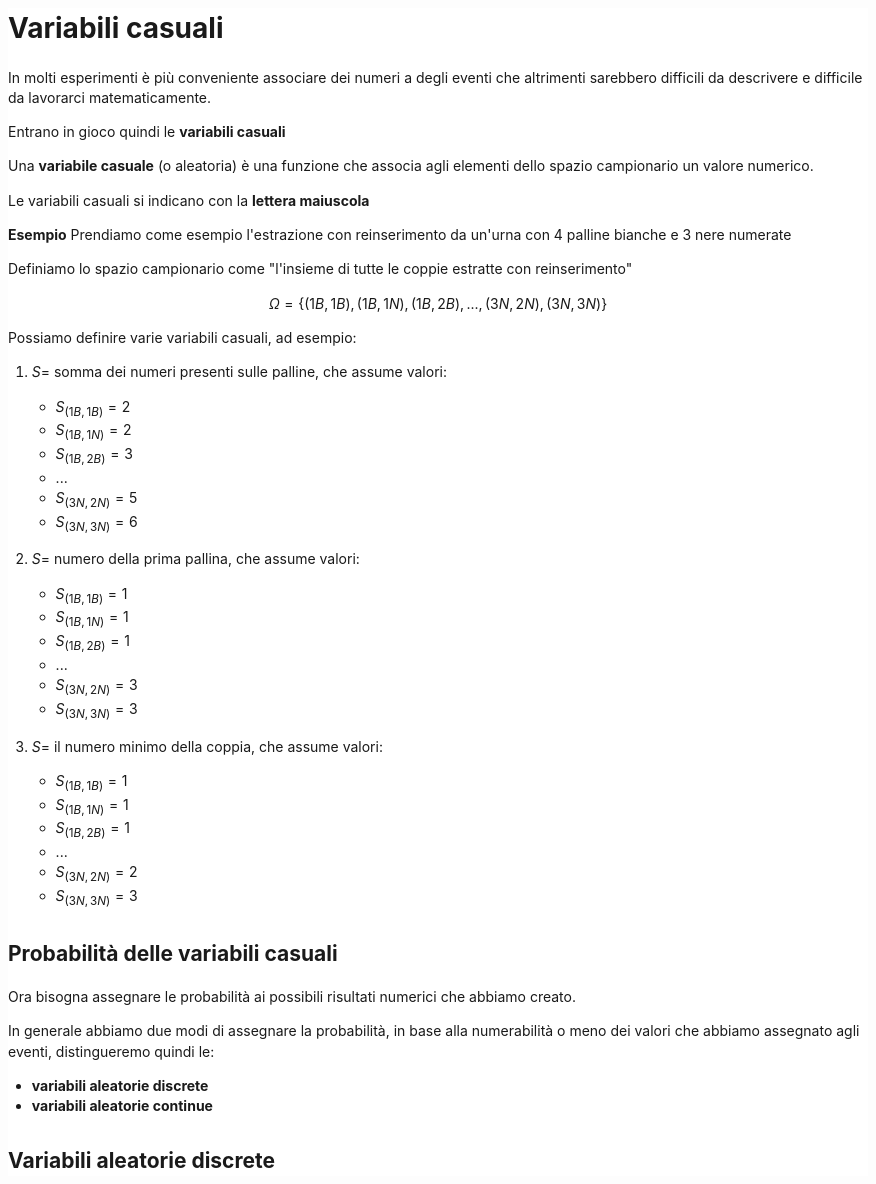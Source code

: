 ﻿# Variabili casuali

In molti esperimenti è più conveniente associare dei numeri a degli eventi che altrimenti sarebbero difficili da descrivere e difficile da lavorarci matematicamente.

Entrano in gioco quindi le **variabili casuali**

Una **variabile casuale** (o aleatoria) è una funzione che associa agli elementi dello spazio campionario un valore numerico.

Le variabili casuali si indicano con la **lettera maiuscola**

**Esempio**
Prendiamo come esempio l'estrazione con reinserimento da un'urna con 4 palline bianche e 3 nere numerate

Definiamo lo spazio campionario come "l'insieme di tutte le coppie estratte con reinserimento"

$$\Omega=\{(1B, 1B), (1B, 1N), (1B, 2B), ..., (3N, 2N), (3N, 3N)\}$$

Possiamo definire varie variabili casuali, ad esempio:

1. $S =$ somma dei numeri presenti sulle palline, che assume valori:
	- $S_{(1B, 1B)} = 2$
	- $S_{(1B, 1N)} = 2$
	- $S_{(1B, 2B)} = 3$
	- ...
	- $S_{(3N, 2N)} = 5$
	- $S_{(3N, 3N)} = 6$

2. $S =$ numero della prima pallina, che assume valori:
	- $S_{(1B, 1B)} = 1$
	- $S_{(1B, 1N)} = 1$
	- $S_{(1B, 2B)} = 1$
	- ...
	- $S_{(3N, 2N)} = 3$
	- $S_{(3N, 3N)} = 3$

3. $S =$ il numero minimo della coppia, che assume valori:
	- $S_{(1B, 1B)} = 1$
	- $S_{(1B, 1N)} = 1$
	- $S_{(1B, 2B)} = 1$
	- ...
	- $S_{(3N, 2N)} = 2$
	- $S_{(3N, 3N)} = 3$

## Probabilità delle variabili casuali

Ora bisogna assegnare le probabilità ai possibili risultati numerici che abbiamo creato.

In generale abbiamo due modi di assegnare la probabilità, in base alla numerabilità o meno dei valori che abbiamo assegnato agli eventi, distingueremo quindi le:

- **variabili aleatorie discrete**
- **variabili aleatorie continue**

## Variabili aleatorie discrete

•••••

Exercise requirements
Write out again, exactly, only the lines from the beginning of the material above to the line that holds "Una **variabile casuale**", both ends included, and no pictures.

Reply to the task
Source code

: ﻿# Variabili casuali

In molti esperimenti è più conveniente associare dei numeri a degli eventi che altrimenti sarebbero difficili da descrivere e difficile da lavorarci matematicamente.

Entrano in gioco quindi le **variabili casuali**

Una **variabile casuale** (o aleatoria) è una funzione che associa agli elementi dello spazio campionario un valore numerico.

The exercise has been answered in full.